In a speech today Labour leader Jeremy Corbyn raised important questions about connections British foreign policy and terror at home. It would be easier to stick our fingers in our ears and sing God Save The Queen like those who are criticising him, but this is what true leadership looks like.
We can live in a world where there is less terrorism, and indeed we have done in the past. But creating that world necessitates difficult and honest conversations about why such appalling events happen in the first place. We need to ask ourselves what conditions lead to men like Salman Abedi, the perpetrator of the Manchester attack, killing dozens of innocent people.
It’s not to reason with them, nor to justify their actions, but to ensure they can’t arise again. And no, it’s not “anti-British” to do so.
It should be clear by now that distinguishing these acts from “British values” is a hollow and inadequate response, not least because the perpetrators of the two British terrorist attacks this year were born and raised on British soil. If we can be brave enough to ask questions about what creates terrorism, we can concern ourselves less about whether intelligence services are monitoring potential attackers – because there will be fewer people out there who want to be terrorists.
This morning Jeremy Corbyn gave a speech linking the growth in global terrorism to the War on Terror. He argued, “Many experts, including professionals in our intelligence and security services, have pointed to the connections between wars our government has supported or fought in other countries and terrorism here at home… an informed understanding of the causes of terrorism is an essential part of an effective response that will protect the security of our people that fights rather than fuels terrorism.”
Corbyn has some unlikely supporters in this regard: in 2015, Tony Blair accepted the Iraq War contributed to the rise of ISIS, the security services too.
And yet Corbyn is set to be pilloried for making such an argument. In fact, he was criticised before the speech was even delivered: Conservative security minister Ben Wallace accused Corbyn of “crass timing,” and yet again reverted to that superficial and meaningless argument that terrorists, “hate our values.” An explanation of what these arcane values are did not follow, which seems something of an oversight given one of the ostensible aims of the War on Terror was to spread British values to the Middle East.
Times columnist Iain Martin wrote a grossly indecent article before Corbyn’s speech was even announced, accusing the Labour leader of crying “crocodile tears” over the Manchester attack. These people would rather stick their fingers in their ears, sing God Save the Queen, and smear political figures they don’t like rather than ask tough questions about how we make terrorist attacks less common.
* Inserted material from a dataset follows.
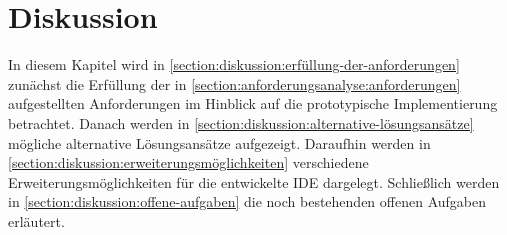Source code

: \chapter{Diskussion}\label{section:diskussion}


In diesem Kapitel wird in \autoref{section:diskussion:erfüllung-der-anforderungen} zunächst die Erfüllung der in \autoref{section:anforderungsanalyse:anforderungen} aufgestellten Anforderungen im Hinblick auf die prototypische Implementierung betrachtet. Danach werden in \autoref{section:diskussion:alternative-lösungsansätze} mögliche alternative Lösungsansätze aufgezeigt. Daraufhin werden in \autoref{section:diskussion:erweiterungsmöglichkeiten} verschiedene Erweiterungsmöglichkeiten für die entwickelte IDE dargelegt. Schließlich werden in \autoref{section:diskussion:offene-aufgaben} die noch bestehenden offenen Aufgaben erläutert.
Corbyn will indeed be smeared, but his speech today is what leadership looks like. A leader starts debates about why society functions the way it does, and what we can do to improve it, even when those conversations are tough.
Those debates are not always easy or palatable, but they must take place. In other circumstances there might be slightly less urgency to start these conversations, but we’re in the midst of a general election campaign. The next five years and our futures are at stake.
As Obama put it after the Oregon shooting in 2015, “Well, this is something we should politicise. It is relevant to our common life together, to the body politic.”
Terrorism is already political: it is created out of politics, its perpetrators want to make political impacts. We simply cannot continue as though it occurs in a vacuum completely distinct from British society, British foreign policy – and yes, British values. We need to understand what role these factors play in the creating of a terrorist, because these are factors we can influence.
It’s true that terrorism has no single cause, but that doesn’t mean that the War on Terror isn’t part of a wider picture. It doesn’t mean that Britain shouldn’t look into a less calamitous foreign policy; not just to prevent terrorism, but to lessen the spread of violence, the body count, and the regional chaos that has beset countries we have cluelessly invaded over the years.
The issue of the role of British foreign policy in creating terrorism is a thorny one, there is no doubt. But the truth is we should have had it a long time ago.